Il monastero di via Stefano a Seregno è al centro di una situazione delicata, come afferma il nuovo superiore, dom Benedetto Toglia, nominato “ad nutum abbatis generalis”, ovvero un commissario temporaneo per guidare la comunità in un momento difficile, anche a causa della salute precaria dell’abate Michelangelo Tiribilli. Dom Toglia ha descritto l’ambiente come degradato e allo sbando, e ha invitato i monaci a rimettere al centro la regola dettata da San Benedetto, soprattutto l'”ora et labora”, poiché una di queste due non è scarsamente praticata. Queste parole hanno suscitato clamore, ma molti frequentatori dell’abbazia hanno percepito un declino che si trascina da qualche anno.

Il declino si può dire cominciato nel 2009, l’anno delle dimissioni canoniche dall’incarico dell’abate dom Valerio Cattana. L’abbaziato di dom Valerio, come quello del predecessore Filiberto Ilari, coincide con il periodo più fulgido della storia dei monaci seregnesi, ma non ha suscitato vocazioni di giovani monaci che potessero raccogliere il testimone. Per nominare l’abate successore di dom Cattana sono stati chiamati prima dom Luigi Gioia, poi il priore greco dom Leo Kiskimis, e infine l’abate Tiribilli, che non è riuscito a tenere insieme una comunità ormai sbriciolata.

La sfida di dom Toglia è ambiziosa: ritornare ad essere un polmone di spiritualità.

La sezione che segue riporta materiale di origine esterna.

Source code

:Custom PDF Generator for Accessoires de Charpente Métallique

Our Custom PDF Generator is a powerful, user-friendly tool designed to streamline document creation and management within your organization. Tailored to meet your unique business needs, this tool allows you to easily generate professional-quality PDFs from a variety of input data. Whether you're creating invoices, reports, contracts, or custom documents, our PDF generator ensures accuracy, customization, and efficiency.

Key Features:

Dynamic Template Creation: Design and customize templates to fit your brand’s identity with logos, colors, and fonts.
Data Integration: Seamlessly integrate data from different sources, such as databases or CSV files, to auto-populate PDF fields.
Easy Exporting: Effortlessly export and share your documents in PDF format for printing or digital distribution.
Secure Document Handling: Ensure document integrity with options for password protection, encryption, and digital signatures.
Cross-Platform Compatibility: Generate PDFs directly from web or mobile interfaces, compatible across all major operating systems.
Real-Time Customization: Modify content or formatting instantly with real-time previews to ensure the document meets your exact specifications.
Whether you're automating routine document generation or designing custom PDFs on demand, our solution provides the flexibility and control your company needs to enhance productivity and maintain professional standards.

Tuttavia, in un momento storico in cui le vocazioni religiose segnano il passo in maniera importante, sarà interessante vedere cosa accadrà in futuro. L’abbazia San Benedetto è stata un punto di riferimento per la Congregazione, per la Diocesi di Milano, per la città e il circondario, e speriamo che possa tornare ad esserlo.